Search code examples
pythonyamlenvironment-variablespydanticpydantic-settings

map flat environment variables to nested Pydantic models using pydantic-settings


I have a YAML configuration and environment variables for my application, and I'm using pydantic-settings to load both YAML and environment variables into my Pydantic models.
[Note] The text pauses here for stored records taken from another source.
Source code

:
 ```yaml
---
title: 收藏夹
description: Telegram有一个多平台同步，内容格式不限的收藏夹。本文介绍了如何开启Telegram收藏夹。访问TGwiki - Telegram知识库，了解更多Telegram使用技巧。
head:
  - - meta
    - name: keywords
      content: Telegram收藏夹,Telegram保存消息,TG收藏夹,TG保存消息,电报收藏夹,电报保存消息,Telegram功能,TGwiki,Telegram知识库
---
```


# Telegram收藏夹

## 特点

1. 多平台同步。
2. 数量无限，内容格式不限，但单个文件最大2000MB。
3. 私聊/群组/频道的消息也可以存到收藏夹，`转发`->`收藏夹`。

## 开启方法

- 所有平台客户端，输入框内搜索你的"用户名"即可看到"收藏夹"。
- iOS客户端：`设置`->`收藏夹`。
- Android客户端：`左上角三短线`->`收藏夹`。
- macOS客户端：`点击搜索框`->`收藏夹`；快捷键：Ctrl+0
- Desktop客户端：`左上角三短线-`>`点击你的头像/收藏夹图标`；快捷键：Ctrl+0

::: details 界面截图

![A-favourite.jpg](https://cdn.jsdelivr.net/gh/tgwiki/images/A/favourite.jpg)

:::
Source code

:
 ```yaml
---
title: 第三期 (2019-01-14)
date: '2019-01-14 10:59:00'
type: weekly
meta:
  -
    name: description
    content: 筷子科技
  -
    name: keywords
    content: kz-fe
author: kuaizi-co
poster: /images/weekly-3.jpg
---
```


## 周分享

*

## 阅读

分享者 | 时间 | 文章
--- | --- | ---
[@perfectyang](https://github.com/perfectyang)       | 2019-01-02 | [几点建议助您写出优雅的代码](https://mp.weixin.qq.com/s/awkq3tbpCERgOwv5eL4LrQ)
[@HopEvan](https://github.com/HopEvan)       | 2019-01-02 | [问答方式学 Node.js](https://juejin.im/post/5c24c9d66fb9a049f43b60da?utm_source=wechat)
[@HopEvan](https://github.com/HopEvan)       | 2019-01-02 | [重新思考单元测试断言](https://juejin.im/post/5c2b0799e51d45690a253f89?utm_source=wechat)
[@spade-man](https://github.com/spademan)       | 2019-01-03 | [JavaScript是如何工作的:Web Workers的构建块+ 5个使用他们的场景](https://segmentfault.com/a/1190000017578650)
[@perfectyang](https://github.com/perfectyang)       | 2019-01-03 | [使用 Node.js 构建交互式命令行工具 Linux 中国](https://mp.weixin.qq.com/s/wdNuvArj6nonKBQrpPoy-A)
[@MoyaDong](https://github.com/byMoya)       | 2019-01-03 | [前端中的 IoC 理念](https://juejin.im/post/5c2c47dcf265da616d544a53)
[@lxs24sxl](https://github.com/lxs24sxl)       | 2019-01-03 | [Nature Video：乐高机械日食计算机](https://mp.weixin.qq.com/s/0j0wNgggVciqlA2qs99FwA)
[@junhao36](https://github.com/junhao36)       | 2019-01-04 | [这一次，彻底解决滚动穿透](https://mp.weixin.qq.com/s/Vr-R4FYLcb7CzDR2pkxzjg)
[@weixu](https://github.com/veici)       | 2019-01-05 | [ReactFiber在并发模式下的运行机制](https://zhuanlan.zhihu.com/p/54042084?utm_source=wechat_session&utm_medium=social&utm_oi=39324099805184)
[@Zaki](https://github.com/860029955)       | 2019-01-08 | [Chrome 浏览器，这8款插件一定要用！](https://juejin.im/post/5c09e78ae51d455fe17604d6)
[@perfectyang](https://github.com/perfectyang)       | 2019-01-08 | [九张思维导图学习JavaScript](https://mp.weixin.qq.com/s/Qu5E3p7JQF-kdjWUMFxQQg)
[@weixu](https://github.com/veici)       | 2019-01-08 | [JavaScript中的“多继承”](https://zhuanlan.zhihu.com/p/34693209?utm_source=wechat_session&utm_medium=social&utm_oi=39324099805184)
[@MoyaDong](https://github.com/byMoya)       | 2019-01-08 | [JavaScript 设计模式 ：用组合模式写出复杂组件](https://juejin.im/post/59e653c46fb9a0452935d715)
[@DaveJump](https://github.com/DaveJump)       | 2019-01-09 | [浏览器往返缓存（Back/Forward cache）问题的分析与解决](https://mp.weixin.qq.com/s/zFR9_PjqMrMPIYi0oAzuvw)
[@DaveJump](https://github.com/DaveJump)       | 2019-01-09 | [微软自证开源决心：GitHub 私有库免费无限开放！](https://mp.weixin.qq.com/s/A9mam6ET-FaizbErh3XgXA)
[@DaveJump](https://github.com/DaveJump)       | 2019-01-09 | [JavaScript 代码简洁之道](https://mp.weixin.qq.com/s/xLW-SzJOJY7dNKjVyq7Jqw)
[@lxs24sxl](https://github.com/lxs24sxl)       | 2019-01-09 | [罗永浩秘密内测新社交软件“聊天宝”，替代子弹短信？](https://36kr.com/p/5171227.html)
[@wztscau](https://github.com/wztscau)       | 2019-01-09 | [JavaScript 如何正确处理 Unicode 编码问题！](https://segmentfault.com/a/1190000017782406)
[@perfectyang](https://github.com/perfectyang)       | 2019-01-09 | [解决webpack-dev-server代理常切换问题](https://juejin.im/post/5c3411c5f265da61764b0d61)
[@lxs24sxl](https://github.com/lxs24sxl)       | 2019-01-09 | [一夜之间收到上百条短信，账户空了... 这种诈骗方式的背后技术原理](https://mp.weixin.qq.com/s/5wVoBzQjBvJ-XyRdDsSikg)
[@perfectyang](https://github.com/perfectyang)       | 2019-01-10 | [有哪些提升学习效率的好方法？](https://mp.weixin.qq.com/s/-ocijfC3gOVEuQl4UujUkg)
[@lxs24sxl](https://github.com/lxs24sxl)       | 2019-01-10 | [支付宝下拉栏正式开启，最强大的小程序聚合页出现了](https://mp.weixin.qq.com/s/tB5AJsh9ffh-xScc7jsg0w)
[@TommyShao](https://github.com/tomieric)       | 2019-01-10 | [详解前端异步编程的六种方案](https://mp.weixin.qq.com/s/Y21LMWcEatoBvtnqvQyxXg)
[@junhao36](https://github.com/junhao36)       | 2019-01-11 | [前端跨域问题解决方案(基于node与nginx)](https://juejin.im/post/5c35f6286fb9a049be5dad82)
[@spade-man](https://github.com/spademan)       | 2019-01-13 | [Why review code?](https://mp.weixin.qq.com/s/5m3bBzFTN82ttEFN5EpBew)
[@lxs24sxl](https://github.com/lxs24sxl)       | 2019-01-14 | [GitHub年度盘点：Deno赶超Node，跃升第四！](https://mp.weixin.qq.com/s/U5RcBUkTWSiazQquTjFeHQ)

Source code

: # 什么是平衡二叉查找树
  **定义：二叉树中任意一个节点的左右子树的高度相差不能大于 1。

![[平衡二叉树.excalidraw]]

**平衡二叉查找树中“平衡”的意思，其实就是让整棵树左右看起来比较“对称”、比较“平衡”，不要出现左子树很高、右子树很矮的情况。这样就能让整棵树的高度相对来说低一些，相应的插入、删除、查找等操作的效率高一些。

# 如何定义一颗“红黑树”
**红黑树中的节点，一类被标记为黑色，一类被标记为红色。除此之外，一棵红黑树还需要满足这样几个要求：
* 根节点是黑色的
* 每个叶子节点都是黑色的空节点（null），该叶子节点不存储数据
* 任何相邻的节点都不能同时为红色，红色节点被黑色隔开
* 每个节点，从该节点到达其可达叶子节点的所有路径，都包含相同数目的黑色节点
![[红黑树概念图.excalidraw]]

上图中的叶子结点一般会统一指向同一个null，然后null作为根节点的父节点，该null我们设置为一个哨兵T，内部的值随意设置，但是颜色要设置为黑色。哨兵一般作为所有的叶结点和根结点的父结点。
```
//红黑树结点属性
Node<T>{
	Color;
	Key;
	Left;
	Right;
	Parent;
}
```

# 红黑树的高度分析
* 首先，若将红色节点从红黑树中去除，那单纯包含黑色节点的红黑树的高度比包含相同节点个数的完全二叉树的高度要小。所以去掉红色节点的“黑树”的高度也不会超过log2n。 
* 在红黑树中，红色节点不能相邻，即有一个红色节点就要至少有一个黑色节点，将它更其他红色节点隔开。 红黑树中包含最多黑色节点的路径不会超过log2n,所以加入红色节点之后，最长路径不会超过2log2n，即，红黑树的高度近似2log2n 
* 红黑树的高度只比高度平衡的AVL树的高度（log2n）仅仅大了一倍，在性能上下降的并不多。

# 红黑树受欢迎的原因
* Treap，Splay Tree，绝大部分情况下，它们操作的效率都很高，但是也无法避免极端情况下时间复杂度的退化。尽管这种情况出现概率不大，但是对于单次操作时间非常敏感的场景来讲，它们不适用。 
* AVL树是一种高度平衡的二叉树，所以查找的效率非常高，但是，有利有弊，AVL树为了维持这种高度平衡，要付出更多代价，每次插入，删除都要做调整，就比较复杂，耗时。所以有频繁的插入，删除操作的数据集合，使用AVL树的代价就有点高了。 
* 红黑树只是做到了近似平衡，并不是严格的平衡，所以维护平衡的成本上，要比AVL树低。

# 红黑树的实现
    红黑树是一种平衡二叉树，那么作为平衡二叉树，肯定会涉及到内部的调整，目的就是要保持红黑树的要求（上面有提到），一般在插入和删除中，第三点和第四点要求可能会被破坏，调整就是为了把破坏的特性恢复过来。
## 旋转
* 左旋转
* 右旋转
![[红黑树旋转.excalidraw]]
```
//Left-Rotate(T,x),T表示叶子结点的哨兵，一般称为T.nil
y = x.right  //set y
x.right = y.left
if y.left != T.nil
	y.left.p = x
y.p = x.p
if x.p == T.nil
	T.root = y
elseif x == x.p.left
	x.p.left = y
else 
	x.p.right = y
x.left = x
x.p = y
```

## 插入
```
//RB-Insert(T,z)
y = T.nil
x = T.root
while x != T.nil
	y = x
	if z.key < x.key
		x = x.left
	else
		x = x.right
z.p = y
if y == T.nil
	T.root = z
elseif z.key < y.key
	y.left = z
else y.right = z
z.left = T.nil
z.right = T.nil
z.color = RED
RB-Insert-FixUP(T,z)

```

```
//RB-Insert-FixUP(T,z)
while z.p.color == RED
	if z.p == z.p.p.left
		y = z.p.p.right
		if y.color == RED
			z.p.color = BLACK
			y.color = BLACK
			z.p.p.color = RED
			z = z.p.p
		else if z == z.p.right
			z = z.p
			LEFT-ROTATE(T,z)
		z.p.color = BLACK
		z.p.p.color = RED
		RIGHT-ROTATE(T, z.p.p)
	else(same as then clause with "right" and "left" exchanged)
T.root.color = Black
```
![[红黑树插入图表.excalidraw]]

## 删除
Pydantic shall prefer the env var over the yaml.

However, I'm facing an issue with nested models where the environment variable structure doesn't align with my nested Pydantic model fields.

Here's my config.yaml:

mongodb:
  host: "mongo"
  port: 27017
  username: "USER"
  password: "123456"
  name: "db"
  collection: "tasks"

s3:
  bucket_name: "ai"

My code looks like this:

import os
from pydantic_settings import YamlConfigSettingsSource, BaseSettings, PydanticBaseSettingsSource, EnvSettingsSource
from typing import Tuple, Type
from pydantic import BaseModel


class DatabaseSettings(BaseModel):
    host: str
    port: int
    username: str
    password: str
    name: str
    collection: str


class S3Settings(BaseModel):
    bucket_name: str


class Settings(BaseSettings):
    mongodb: DatabaseSettings
    s3: S3Settings

    @classmethod
    def settings_customise_sources(
            cls, settings_cls: Type[BaseSettings], **kwargs
    ) -> Tuple[PydanticBaseSettingsSource, ...]:
        return (
            EnvSettingsSource(
                settings_cls,
                env_nested_delimiter="_",
                case_sensitive=False,
                env_prefix="PREFIX_"
            ),
            YamlConfigSettingsSource(settings_cls, yaml_file="config.yaml"),
        )


db_host = os.environ.get('PREFIX_MONGODB_HOST')
if db_host is not None:
    print(f"PREFIX_MONGODB_HOST is set to: {db_host}")
else:
    print("PREFIX_MONGODB_HOST is not set")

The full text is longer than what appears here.